Factor risk – refers to the underlying economic risks that drive the return of an asset (such as a stock), which might be related to the macroeconomic environment (for example, movements in interest rates) or risks associated with specific market sectors.

IA – Investment Association

Lifecycle – a business lifecycle is often divided into stages, from the initial development phase to maturation. We analyse companies on a model that starts with research and move through the phases pioneering, inflecting sustaining, and matured.

Sustainability Impact – is one of four permissible sustainable investment fund labels under the UK Financial Conduct Authority’s (FCA) forthcoming Sustainability Disclosure Regulations (SDR) and investment labels policy due to come into force on 31 July 2024.

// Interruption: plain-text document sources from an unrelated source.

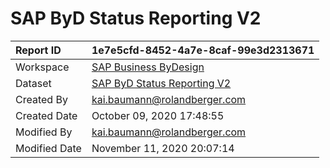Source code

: 



# SAP ByD Status Reporting V2

|Report ID|1e7e5cfd-8452-4a7e-8caf-99e3d2313671|
| :--- | :--- |
|Workspace|[SAP Business ByDesign](../Workspaces/SAP-Business-ByDesign.md)|
|Dataset|[SAP ByD Status Reporting V2](../Datasets/SAP-ByD-Status-Reporting-V2.md)|
|Created By|kai.baumann@rolandberger.com|
|Created Date|October 09, 2020 17:48:55|
|Modified By|kai.baumann@rolandberger.com|
|Modified Date|November 11, 2020 20:07:14|
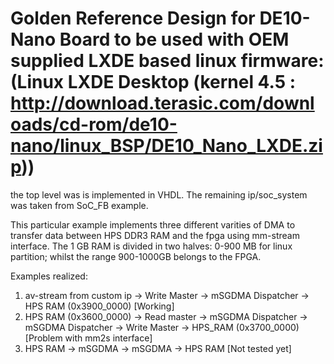 # Golden Reference Design for DE10-Nano Board to be used with OEM supplied LXDE based linux firmware: (Linux LXDE Desktop (kernel 4.5 : http://download.terasic.com/downloads/cd-rom/de10-nano/linux_BSP/DE10_Nano_LXDE.zip))

the top level was is implemented in VHDL. The remaining ip/soc_system was taken from SoC_FB example.

This particular example implements three different varities of DMA to transfer data  between HPS DDR3 RAM and the fpga using mm-stream interface.
The 1 GB RAM is divided in two halves: 0-900 MB for linux partition; whilst the range 900-1000GB belongs to the FPGA.

Examples realized:
1. av-stream from custom ip -> Write Master -> mSGDMA Dispatcher -> HPS RAM (0x3900_0000) [Working]
2. HPS RAM (0x3600_0000) -> Read master -> mSGDMA Dispatcher -> mSGDMA Dispatcher -> Write Master -> HPS_RAM (0x3700_0000) [Problem with mm2s interface]
3. HPS RAM -> mSGDMA -> mSGDMA -> HPS RAM [Not tested yet]

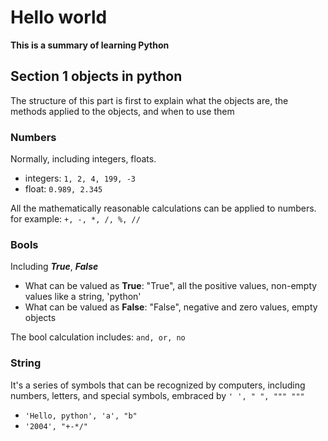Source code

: # Hello world
**This is a summary of learning Python**

## Section 1 objects in python
The structure of this part is first to explain what the objects are, the methods applied to the objects, and when to use them

### Numbers
Normally, including integers, floats.

+ integers: `1, 2, 4, 199, -3`
+ float: `0.989, 2.345`

All the mathematically reasonable calculations can be applied to numbers. for example: `+, -, *, /, %, //`

### Bools
Including **_True_**, **_False_**

+ What can be valued as **True**: "True", all the positive values, non-empty values like a string, 'python'
+ What can be valued as **False**: "False", negative and zero values, empty objects

The bool calculation includes: ``and, or, no ``

### String
It's a series of symbols that can be recognized by computers, including numbers, letters, and special symbols, embraced by ``' ', " ", """ """``

+ `'Hello, python', 'a', "b"`
+ `'2004', "+-*/"`


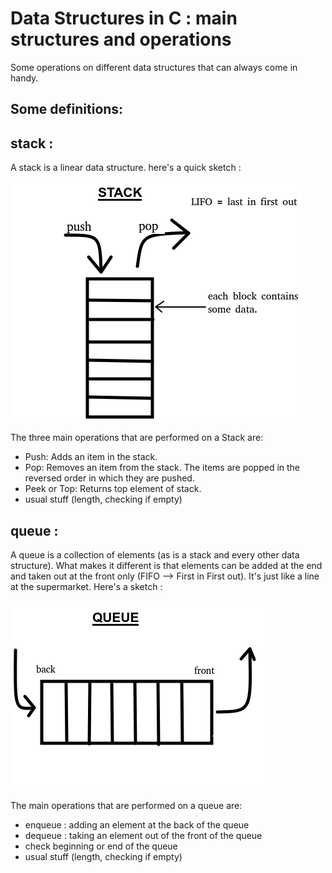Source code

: # **Data Structures in C : main structures and operations** 
Some operations on different data structures that can always come in handy.

## **Some definitions**: 

## **stack** : 

A stack is a linear data structure. here's a quick sketch :  

![sketch of a stack](stack/stack_representation.png)

The three main operations that are performed on a Stack are:

* Push: Adds an item in the stack.
* Pop: Removes an item from the stack. The items are popped in the reversed order in which they are pushed. 
* Peek or Top: Returns top element of stack.
* usual stuff (length, checking if empty)


## **queue** : 
A queue is a collection of elements (as is a stack and every other data structure). What makes it different is that elements can be added at the end and taken out at the front only (FIFO --> First in First out). It's just like a line at the supermarket. Here's a sketch : 

![sketch of a queue](queue/queue.png)

The main operations that are performed on a queue are:

* enqueue : adding an element at the back of the queue
* dequeue : taking an element out of the front of the queue
* check beginning or end of the queue
* usual stuff (length, checking if empty)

Volatility – measures the fluctuation of the price of an asset over time.

Sources

  1. Please refer to the glossary at the end of this document for the explanations of technical term
  2. Based on EdenTree analysis using FE data of similar peer funds, based on metrics such as average volatility and drawdown information for the period from 24.01.22 to 24.01.24
  3. Based on EdenTree analysis using Morningstar data of similar peer funds for the period from 24.01.22 to 24.01.24
  4. Figures for 24/1/22 to 24/1/24; the adopted the MSCI ACWI as its indicative benchmark on 1 Jan 2024; its previous benchmark, the FTSE All World, produced a similar return over the two-year period.